Marseille, Montag, 24. März 1941, früher Morgen. An einem Kai im Viertel Joliette wird der 20 Jahre alte Frachter „Capitaine Paul Lemerle“ für ein Himmelfahrtskommando fertig gemacht – als einziges Schiff im Hafen. Dabei schlug hier noch bis vor ein paar Monaten das Herz Marseilles. Von hier gingen die Dampfer für Frankreichs Kolonialreich ab, in die Antillen, nach Afrika, Indochina, Tahiti ... Nun sind die Kais gespenstisch still. Frankreich hat den Krieg verloren, die Wehrmacht Paris und den größten Teil des Landes okkupiert. Im Kurort Vichy sitzt die Kollaborationsregierung unter dem greisen Marschall Philippe Pétain, die den unbesetzten Süden verwaltet – sowie alle Kolonien, denn die haben die Deutschen nicht erobert.
Wie aber gelangt man nach Übersee? Der Zweite Weltkrieg tobt ja weiter, die Meere sind zum Schlachtfeld deutscher U-Boote und britischer Flotten geworden. Die Engländer attackieren jedes französische Schiff, das Vichy-Regime ist mit Hitler verbündet. Seit einigen Wochen schickt die Reederei Société Générale des Transports Maritimes trotzdem wieder Frachter von Marseille nach Martinique: Seelenverkäufer ohne eine einzige Waffe an Bord. Die Kapitäne haben den Befehl, sich möglichst lange an neutralen Küsten zu halten, dann sich in den Weiten des Atlantiks unentdeckt durchzuschlagen. Zweimal ist das Wagnis schon geglückt. Die „Capitaine Paul Lemerle“ ist das dritte Schiff, das sich auf die Route wagt.
Docker stauen an diesem Morgen Ladung im vorderen Frachtraum des 5000 Bruttoregistertonnen großen Schiffs. Auch der hintere Frachtraum wird Ladung aufnehmen: 350 Passagiere werden auf dem Schiff unter Deck zusammengepfercht. Franzosen und Flüchtlinge aus halb Europa, die Gestrandeten des Naziterrors, Juden, spanische Kämpfer gegen Franco, deutsche, tschechische, österreichische, ungarische Antifaschisten. Die Polizei hat den Kai gesperrt. Auf das Schiff darf nur, wer endlose Formalitäten erfüllt hat: Jeder Reisende muss einen gültigen Pass haben und ein Ticket für die Überfahrt, ein Visum für das Zielland, ein Transitvisum für Durchgangsländer, einen Nachweis von einigen tausend Franc je Person, damit man den Behörden in Martinique nicht zur Last fällt, sowie eine Ausreisegenehmigung der Vichy-Regierung.
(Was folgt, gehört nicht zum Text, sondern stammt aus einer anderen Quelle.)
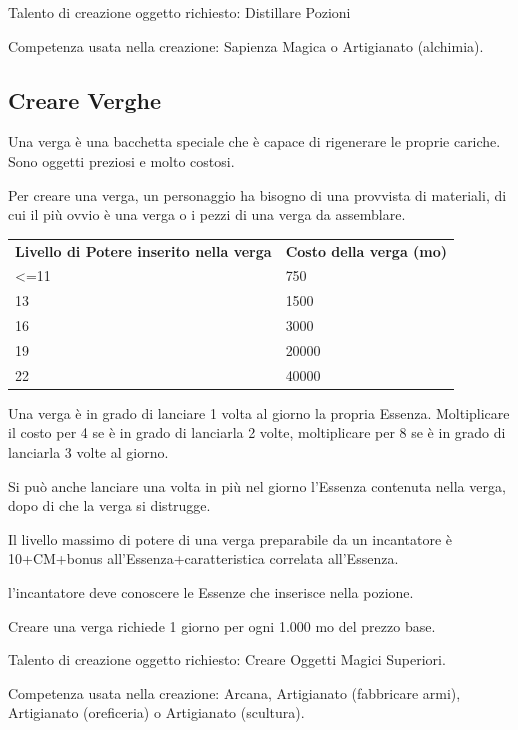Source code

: \documentclass[a4paper,11pt,twoside,openany]{book}
\begin{document}
Talento di creazione oggetto richiesto: Distillare Pozioni

Competenza usata nella creazione: Sapienza Magica o Artigianato (alchimia).

\subsection{Creare Verghe}

Una verga è una bacchetta speciale che è capace di rigenerare le proprie cariche. Sono oggetti preziosi e molto costosi.

Per creare una verga, un personaggio ha bisogno di una provvista di materiali, di cui il più ovvio è una verga o i pezzi di una verga da assemblare.

\medskip

\begin{tabular}{ll}
	\toprule
	\textbf{Livello di Potere inserito nella verga} & \textbf{Costo della verga (mo)}\tabularnewline
	\textless=11                                    & 750\tabularnewline
	13                                              & 1500\tabularnewline
	16                                              & 3000\tabularnewline
	19                                              & 20000\tabularnewline
	22                                              & 40000\tabularnewline
\end{tabular}

\bigskip

Una verga è in grado di lanciare 1 volta al giorno la propria Essenza. Moltiplicare il costo per 4 se è in grado di lanciarla 2 volte, moltiplicare per 8 se è in grado di lanciarla 3 volte al giorno.

Si può anche lanciare una volta in più nel giorno l'Essenza contenuta nella verga, dopo di che la verga si distrugge.

Il livello massimo di potere di una verga preparabile da un incantatore è 10+CM+bonus all'Essenza+caratteristica correlata all'Essenza.

l'incantatore deve conoscere le Essenze che inserisce nella pozione.

Creare una verga richiede 1 giorno per ogni 1.000 mo del prezzo base.

Talento di creazione oggetto richiesto: Creare Oggetti Magici Superiori.

Competenza usata nella creazione: Arcana, Artigianato (fabbricare armi), Artigianato (oreficeria) o Artigianato (scultura).
\end{document}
Manchmal reicht selbst das nicht.
Schon in Sichtweite des Schiffs werden spanische Männer von den Polizisten brutal zurückgehalten: General Franco, faschistischer Diktator in Madrid, hat von Pétain gefordert, dass sie Europa nicht verlassen dürfen. Zu den Glücklichen, die an Bord gehen, zählen André Breton und Claude Lévi-Strauss, die französischen Intellektuellen beziehen die einzigen beiden Passagierkabinen. Unter den Exilanten, die im Frachtraum unterkommen, ist die ungarische Familie Radványi: László, der Mann, gezeichnet von mehrmonatiger Lagerhaft. Peter und Ruth, 14 und 12. Und Netty, Frau und Mutter, 40 Jahre alt, traurig, erschöpft, aber auch erleichtert. Denn vor allem sie hat die dramatische Flucht ihrer Familie organisiert. Und sie ahnt nicht, dass sie an diesem Morgen nur durch einen unglaublichen Zufall der Verhaftung entgeht.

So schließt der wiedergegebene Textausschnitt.